The movies on this page are sample output from our system. All the movies were created in real time, with images taken at 15 fps. We tested our program on three cases. One was a single object tracking test. It was performed without any noise or obstacles. This also provides a good demonstration of how the disparity map is used in calculating the snakes. The snake tracked the object perfectly even when the shape of the object was altered in a variety of ways.

The Chair

The second test was performed on a still object and a moving object. We tried a variety of still objects, for example the chair in the image. When a person passed by behind the chair, the person was partially occluded and we could restore his boundary correctly. However when the person passed in front of the chair, the person completely occluded the chair and sometimes the boundary of the chair could not be restored. This also sometimes led to losing the person's boundary. Our experiments with other objects led to similar results. In approximately 95% of cases of partial occlusion, the boundaries were perfectly restored. Our system recovered from complete occlusion much more rarely, about 30% of the time.

Real World

The third type of test performed was between moving and interacting objects.

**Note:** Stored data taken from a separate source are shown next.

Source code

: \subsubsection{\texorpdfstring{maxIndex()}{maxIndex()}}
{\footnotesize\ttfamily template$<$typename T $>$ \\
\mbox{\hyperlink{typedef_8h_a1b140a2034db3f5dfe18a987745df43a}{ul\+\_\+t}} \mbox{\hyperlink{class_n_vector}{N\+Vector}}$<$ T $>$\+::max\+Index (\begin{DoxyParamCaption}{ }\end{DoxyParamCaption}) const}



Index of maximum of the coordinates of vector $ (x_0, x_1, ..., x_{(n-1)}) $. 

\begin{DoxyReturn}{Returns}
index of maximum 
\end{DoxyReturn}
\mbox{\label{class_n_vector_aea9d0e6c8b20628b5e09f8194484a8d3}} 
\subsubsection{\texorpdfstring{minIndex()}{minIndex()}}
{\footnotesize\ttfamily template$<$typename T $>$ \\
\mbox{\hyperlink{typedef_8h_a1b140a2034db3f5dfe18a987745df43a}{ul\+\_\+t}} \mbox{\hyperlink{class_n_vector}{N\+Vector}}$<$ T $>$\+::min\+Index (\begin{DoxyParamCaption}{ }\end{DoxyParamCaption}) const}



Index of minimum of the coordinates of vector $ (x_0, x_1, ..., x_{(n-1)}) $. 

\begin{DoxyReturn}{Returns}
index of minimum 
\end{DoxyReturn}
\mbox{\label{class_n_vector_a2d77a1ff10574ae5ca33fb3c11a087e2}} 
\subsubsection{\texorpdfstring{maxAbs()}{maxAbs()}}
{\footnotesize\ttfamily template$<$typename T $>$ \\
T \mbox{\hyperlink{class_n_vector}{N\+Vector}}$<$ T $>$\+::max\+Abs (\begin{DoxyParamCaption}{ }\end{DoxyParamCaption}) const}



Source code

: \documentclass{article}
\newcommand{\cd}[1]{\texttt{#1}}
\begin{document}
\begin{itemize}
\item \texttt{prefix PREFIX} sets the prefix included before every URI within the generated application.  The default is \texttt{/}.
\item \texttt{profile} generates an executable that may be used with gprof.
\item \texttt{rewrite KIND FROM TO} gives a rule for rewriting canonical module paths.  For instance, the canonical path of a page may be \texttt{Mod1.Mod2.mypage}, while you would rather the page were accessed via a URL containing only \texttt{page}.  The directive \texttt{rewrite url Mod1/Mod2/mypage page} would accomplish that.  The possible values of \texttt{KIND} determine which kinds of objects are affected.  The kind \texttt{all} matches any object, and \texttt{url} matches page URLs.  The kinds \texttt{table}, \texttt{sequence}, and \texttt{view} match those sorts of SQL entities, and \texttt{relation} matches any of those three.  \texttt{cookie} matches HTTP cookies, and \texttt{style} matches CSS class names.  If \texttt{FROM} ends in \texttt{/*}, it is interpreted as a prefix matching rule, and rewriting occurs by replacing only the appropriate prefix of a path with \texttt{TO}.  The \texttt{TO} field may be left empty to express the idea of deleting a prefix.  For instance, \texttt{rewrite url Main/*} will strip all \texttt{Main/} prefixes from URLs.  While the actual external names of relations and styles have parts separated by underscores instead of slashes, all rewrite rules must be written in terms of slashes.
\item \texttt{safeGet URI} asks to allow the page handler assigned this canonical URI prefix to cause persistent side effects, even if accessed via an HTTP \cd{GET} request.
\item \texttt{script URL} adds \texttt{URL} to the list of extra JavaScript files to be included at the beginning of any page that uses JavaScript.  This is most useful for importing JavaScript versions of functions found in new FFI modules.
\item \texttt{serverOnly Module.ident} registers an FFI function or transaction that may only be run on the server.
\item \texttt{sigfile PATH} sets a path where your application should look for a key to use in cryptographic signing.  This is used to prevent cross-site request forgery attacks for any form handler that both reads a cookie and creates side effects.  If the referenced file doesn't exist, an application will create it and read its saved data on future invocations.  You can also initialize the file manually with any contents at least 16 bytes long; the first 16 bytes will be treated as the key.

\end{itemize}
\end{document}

In this case, we limited the testing to partially occluded subjects. The boundaries remained stable when the subjects moved horizontally and diagonally. However, when people were moving vertically (towards the camera), and their legs were occluded, the boundary often rose over the legs. This is reasonable, due to the visual growth of the subject as he approaches the camera. This caused our algorithm to guess the occluded points inaccurately. As a result, the legs of the person were engulfed by the occluding person or object.

Overall, though our system may not be ready for the real world, we appear to have had substantial results in tracking people and objects in real-time through the given environment. The results were excellent for horizontal and diagonal motion. We feel that further work on refining the algorithm would yield the necessary steps to make it a fully stable tracking system.